======== Data records ========

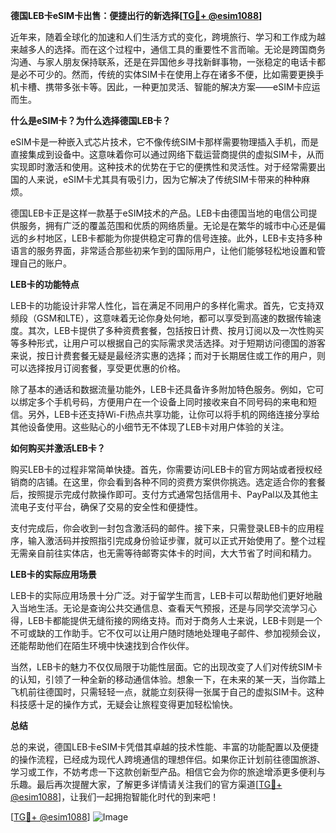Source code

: **德国LEB卡eSIM卡出售：便捷出行的新选择[[TG💪+ @esim1088](https://t.me/s/esim1088)]**

近年来，随着全球化的加速和人们生活方式的变化，跨境旅行、学习和工作成为越来越多人的选择。而在这个过程中，通信工具的重要性不言而喻。无论是跨国商务沟通、与家人朋友保持联系，还是在异国他乡寻找新鲜事物，一张稳定的电话卡都是必不可少的。然而，传统的实体SIM卡在使用上存在诸多不便，比如需要更换手机卡槽、携带多张卡等。因此，一种更加灵活、智能的解决方案——eSIM卡应运而生。

**什么是eSIM卡？为什么选择德国LEB卡？**

eSIM卡是一种嵌入式芯片技术，它不像传统SIM卡那样需要物理插入手机，而是直接集成到设备中。这意味着你可以通过网络下载运营商提供的虚拟SIM卡，从而实现即时激活和使用。这种技术的优势在于它的便携性和灵活性。对于经常需要出国的人来说，eSIM卡尤其具有吸引力，因为它解决了传统SIM卡带来的种种麻烦。

德国LEB卡正是这样一款基于eSIM技术的产品。LEB卡由德国当地的电信公司提供服务，拥有广泛的覆盖范围和优质的网络质量。无论是在繁华的城市中心还是偏远的乡村地区，LEB卡都能为你提供稳定可靠的信号连接。此外，LEB卡支持多种语言的服务界面，非常适合那些初来乍到的国际用户，让他们能够轻松地设置和管理自己的账户。

**LEB卡的功能特点**

LEB卡的功能设计非常人性化，旨在满足不同用户的多样化需求。首先，它支持双频段（GSM和LTE），这意味着无论你身处何地，都可以享受到高速的数据传输速度。其次，LEB卡提供了多种资费套餐，包括按日计费、按月订阅以及一次性购买等多种形式，让用户可以根据自己的实际需求灵活选择。对于短期访问德国的游客来说，按日计费套餐无疑是最经济实惠的选择；而对于长期居住或工作的用户，则可以选择按月订阅套餐，享受更优惠的价格。

除了基本的通话和数据流量功能外，LEB卡还具备许多附加特色服务。例如，它可以绑定多个手机号码，方便用户在一个设备上同时接收来自不同号码的来电和短信。另外，LEB卡还支持Wi-Fi热点共享功能，让你可以将手机的网络连接分享给其他设备使用。这些贴心的小细节无不体现了LEB卡对用户体验的关注。

**如何购买并激活LEB卡？**

购买LEB卡的过程非常简单快捷。首先，你需要访问LEB卡的官方网站或者授权经销商的店铺。在这里，你会看到各种不同的资费方案供你挑选。选定适合你的套餐后，按照提示完成付款操作即可。支付方式通常包括信用卡、PayPal以及其他主流电子支付平台，确保了交易的安全性和便捷性。

支付完成后，你会收到一封包含激活码的邮件。接下来，只需登录LEB卡的应用程序，输入激活码并按照指引完成身份验证步骤，就可以正式开始使用了。整个过程无需亲自前往实体店，也无需等待邮寄实体卡的时间，大大节省了时间和精力。

**LEB卡的实际应用场景**

LEB卡的实际应用场景十分广泛。对于留学生而言，LEB卡可以帮助他们更好地融入当地生活。无论是查询公共交通信息、查看天气预报，还是与同学交流学习心得，LEB卡都能提供无缝衔接的网络支持。而对于商务人士来说，LEB卡则是一个不可或缺的工作助手。它不仅可以让用户随时随地处理电子邮件、参加视频会议，还能帮助他们在陌生环境中快速找到合作伙伴。

当然，LEB卡的魅力不仅仅局限于功能性层面。它的出现改变了人们对传统SIM卡的认知，引领了一种全新的移动通信体验。想象一下，在未来的某一天，当你踏上飞机前往德国时，只需轻轻一点，就能立刻获得一张属于自己的虚拟SIM卡。这种科技感十足的操作方式，无疑会让旅程变得更加轻松愉快。

**总结**

总的来说，德国LEB卡eSIM卡凭借其卓越的技术性能、丰富的功能配置以及便捷的操作流程，已经成为现代人跨境通信的理想伴侣。如果你正计划前往德国旅游、学习或工作，不妨考虑一下这款创新型产品。相信它会为你的旅途增添更多便利与乐趣。最后再次提醒大家，了解更多详情请关注我们的官方渠道[[TG💪+ @esim1088](https://t.me/s/esim1088)]，让我们一起拥抱智能化时代的到来吧！

[[TG💪+ @esim1088](https://t.me/s/esim1088)] ![Image](https://i.postimg.cc/4NQfJmqS/Snipaste-2025-05-13-00-14-12.png)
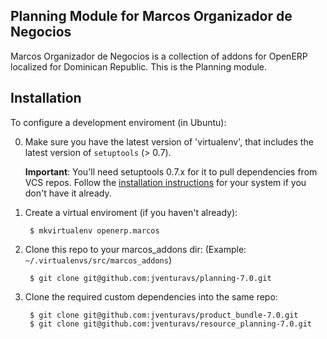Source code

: Planning Module for Marcos Organizador de Negocios
------

Marcos Organizador de Negocios is a collection of addons for OpenERP localized for Dominican Republic.
This is the Planning module.


Installation
------------

To configure a development enviroment (in Ubuntu):

0. Make sure you have the latest version of 'virtualenv', that includes
   the latest version of `setuptools` (> 0.7).

    **Important**: You'll need setuptools 0.7.x for it to pull dependencies from
    VCS repos. Follow the [installation instructions](https://pypi.python.org/pypi/setuptools/0.7.4#installation-instructions)
    for your system if you don't have it already.

1. Create a virtual enviroment (if you haven't already):

        $ mkvirtualenv openerp.marcos

2. Clone this repo to your marcos_addons dir:
   (Example: `~/.virtualenvs/src/marcos_addons`)

        $ git clone git@github.com:jventuravs/planning-7.0.git

3. Clone the required custom dependencies into the same repo:

        $ git clone git@github.com:jventuravs/product_bundle-7.0.git
        $ git clone git@github.com:jventuravs/resource_planning-7.0.git
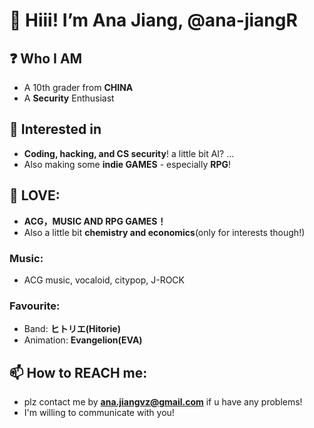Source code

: # 👋 Hiii! I’m **Ana Jiang**, @ana-jiangR

## ❓ Who I AM
   - A 10th grader from **CHINA**
   - A **Security** Enthusiast
   
## 👀 Interested in 
   - **Coding, hacking, and CS security**! a little bit AI? ... 
   - Also making some **indie GAMES** - especially **RPG**!

## 💞️ LOVE: 
   - **ACG，MUSIC AND RPG GAMES！**
   - Also a little bit **chemistry and economics**(only for interests though!)
   
   ### Music:
   - ACG music, vocaloid, citypop, J-ROCK
       
   ### Favourite:
   - Band: **ヒトリエ(Hitorie)**
   - Animation: **Evangelion(EVA)**
       
## 📫 How to REACH me: 
   - plz contact me by **ana.jiangvz@gmail.com** if u have any problems! 
   - I'm willing to communicate with you!

<!---
ana-jiangR/ana-jiangR is a ✨ special ✨ repository because its `README.md` (this file) appears on your GitHub profile.
You can click the Preview link to take a look at your changes.
--->
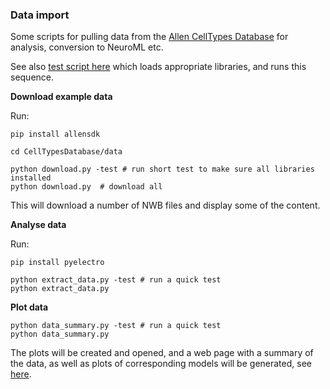 
### Data import

Some scripts for pulling data from the [Allen CellTypes Database](http://celltypes.brain-map.org/) for analysis, conversion to NeuroML etc.

See also [test script here](https://github.com/OpenSourceBrain/AllenInstituteNeuroML/blob/master/.github/workflows/non-omv.yml) which loads appropriate libraries, and runs this sequence.

**Download example data**

Run:

    pip install allensdk

    cd CellTypesDatabase/data

    python download.py -test # run short test to make sure all libraries installed
    python download.py  # download all

This will download a number of NWB files and display some of the content.


**Analyse data**

Run:

    pip install pyelectro

    python extract_data.py -test # run a quick test
    python extract_data.py


**Plot data**


    python data_summary.py -test # run a quick test
    python data_summary.py

The plots will be created and opened, and a web page with a summary of the data, as well as plots of corresponding models will be generated, see [here](https://github.com/OpenSourceBrain/AllenInstituteNeuroML/blob/master/CellTypesDatabase/data/summary/README.md).
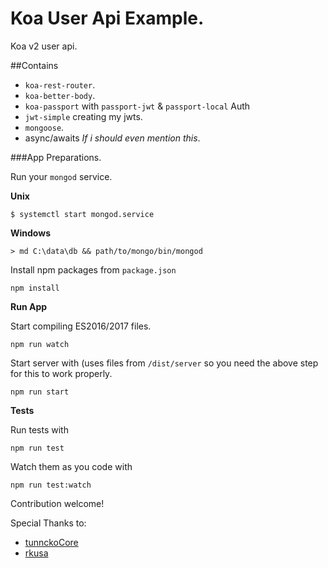 # Koa User Api Example.

Koa v2 user api.

##Contains

* `koa-rest-router`.
* `koa-better-body`.
* `koa-passport` with `passport-jwt` & `passport-local` Auth
* `jwt-simple` creating my jwts.
* `mongoose`.
* async/awaits *If i should even mention this*.

###App Preparations.

Run your `mongod` service. 

**Unix**

    $ systemctl start mongod.service

**Windows**

    > md C:\data\db && path/to/mongo/bin/mongod

Install npm packages from `package.json`

    npm install 

**Run App** 

Start compiling ES2016/2017 files.

    npm run watch

Start server with (uses files from `/dist/server` so you need the above step
for this to work properly.

    npm run start

**Tests** 

Run tests with 

    npm run test

Watch them as you code with

    npm run test:watch

Contribution welcome!

Special Thanks to: 

- [tunnckoCore](https://github.com/tunnckoCore/)
- [rkusa](https://github.com/rkusa/)
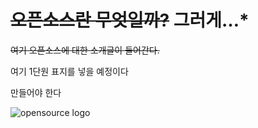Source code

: # ~~오픈소스란 무엇일까?~~  그러게…*

~~여기 오픈소스에 대한 소개글이 들어간다.~~

여기 1단원 표지를 넣을 예정이다

만들어야 한다

![opensource logo](https://upload.wikimedia.org/wikipedia/commons/thumb/4/42/Opensource.svg/2000px-Opensource.svg.png "opensource logo")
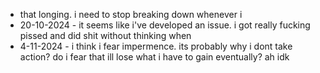 - that longing. i need to stop breaking down whenever i 
- 20-10-2024 - it seems like i've developed an issue. i got really fucking pissed and did shit without thinking when 
- 4-11-2024 - i think i fear impermence. its probably why i dont take action? do i fear that ill lose what i have to gain eventually? ah idk 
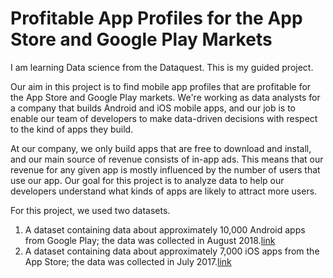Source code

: # Profitable App Profiles for the App Store and Google Play Markets
I am learning Data science from the Dataquest. This is my guided project.

Our aim in this project is to find mobile app profiles that are profitable for the App Store and Google Play markets. We're working as data analysts for a company that builds Android and iOS mobile apps, and our job is to enable our team of developers to make data-driven decisions with respect to the kind of apps they build.

At our company, we only build apps that are free to download and install, and our main source of revenue consists of in-app ads. This means that our revenue for any given app is mostly influenced by the number of users that use our app. Our goal for this project is to analyze data to help our developers understand what kinds of apps are likely to attract more users.

For this project, we used two datasets.
1. A dataset containing data about approximately 10,000 Android apps from Google Play; the data was collected in August 2018.[link](https://www.kaggle.com/lava18/google-play-store-apps)
2. A dataset containing data about approximately 7,000 iOS apps from the App Store; the data was collected in July 2017.[link](https://www.kaggle.com/ramamet4/app-store-apple-data-set-10k-apps) 
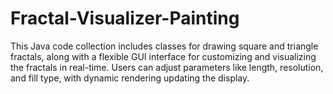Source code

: # Fractal-Visualizer-Painting
This Java code collection includes classes for drawing square and triangle fractals, along with a flexible GUI interface for customizing and visualizing the fractals in real-time. Users can adjust parameters like length, resolution, and fill type, with dynamic rendering updating the display.
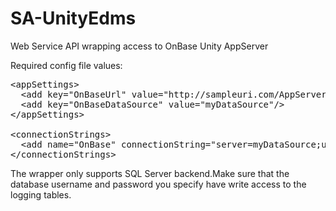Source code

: # SA-UnityEdms
Web Service API wrapping access to OnBase Unity AppServer


Required config file values:

<pre>
&lt;appSettings&gt;
  &lt;add key="OnBaseUrl" value="http://sampleuri.com/AppServer/service.asmx"/&gt;
  &lt;add key="OnBaseDataSource" value="myDataSource"/&gt;
&lt;/appSettings&gt;

&lt;connectionStrings&gt;
  &lt;add name="OnBase" connectionString="server=myDataSource;uid=myUser;password=myPass;" /&gt;
&lt;/connectionStrings&gt;
</pre>

The wrapper only supports SQL Server backend.Make sure that the database username and password you specify have write access to the logging tables.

========

The problem: Of all the lines above, tally those with the word "access". Write the total only.

Task response: 2